(Entries taken from a collection)
________

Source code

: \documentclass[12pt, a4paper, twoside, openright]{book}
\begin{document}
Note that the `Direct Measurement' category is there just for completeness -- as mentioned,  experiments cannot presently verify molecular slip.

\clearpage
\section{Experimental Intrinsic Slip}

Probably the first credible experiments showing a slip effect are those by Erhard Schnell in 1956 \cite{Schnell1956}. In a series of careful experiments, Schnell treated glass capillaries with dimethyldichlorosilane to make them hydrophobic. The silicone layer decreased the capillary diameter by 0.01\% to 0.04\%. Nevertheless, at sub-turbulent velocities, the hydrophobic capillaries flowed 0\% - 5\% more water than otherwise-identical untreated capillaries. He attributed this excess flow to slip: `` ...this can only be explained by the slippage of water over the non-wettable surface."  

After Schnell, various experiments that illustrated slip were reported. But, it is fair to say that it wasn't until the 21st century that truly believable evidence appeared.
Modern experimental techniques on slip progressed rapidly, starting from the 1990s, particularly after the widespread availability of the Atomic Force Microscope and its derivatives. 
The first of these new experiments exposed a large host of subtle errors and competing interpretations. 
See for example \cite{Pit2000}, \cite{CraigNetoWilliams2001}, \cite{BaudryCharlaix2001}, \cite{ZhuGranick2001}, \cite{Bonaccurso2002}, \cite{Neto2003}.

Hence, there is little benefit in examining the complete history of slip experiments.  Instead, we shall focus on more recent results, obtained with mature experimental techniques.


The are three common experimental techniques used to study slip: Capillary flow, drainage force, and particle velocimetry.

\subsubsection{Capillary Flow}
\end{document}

________

● Action item
Using the data above, return every line that contains the string "first".

● Output
Probably the first credible experiments showing a slip effect are those by Erhard Schnell in 1956 \cite{Schnell1956}. In a series of careful experiments, Schnell treated glass capillaries with dimethyldichlorosilane to make them hydrophobic. The silicone layer decreased the capillary diameter by 0.01\% to 0.04\%. Nevertheless, at sub-turbulent velocities, the hydrophobic capillaries flowed 0\% - 5\% more water than otherwise-identical untreated capillaries. He attributed this excess flow to slip: `` ...this can only be explained by the slippage of water over the non-wettable surface."  
The first of these new experiments exposed a large host of subtle errors and competing interpretations. 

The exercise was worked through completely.